**WHAT TO PRODUCE:** Write only how many lines in this data include "对应于值".

**EXERCISE MATERIALS:**
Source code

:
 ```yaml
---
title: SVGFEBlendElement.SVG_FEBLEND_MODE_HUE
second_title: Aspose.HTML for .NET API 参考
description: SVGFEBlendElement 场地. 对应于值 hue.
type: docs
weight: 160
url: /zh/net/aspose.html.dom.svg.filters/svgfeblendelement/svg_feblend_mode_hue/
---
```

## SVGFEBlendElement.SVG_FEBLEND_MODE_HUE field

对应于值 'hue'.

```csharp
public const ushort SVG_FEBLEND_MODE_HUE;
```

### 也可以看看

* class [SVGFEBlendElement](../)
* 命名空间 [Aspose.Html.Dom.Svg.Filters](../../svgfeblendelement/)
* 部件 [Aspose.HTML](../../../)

**EXERCISE OUTPUT:** 2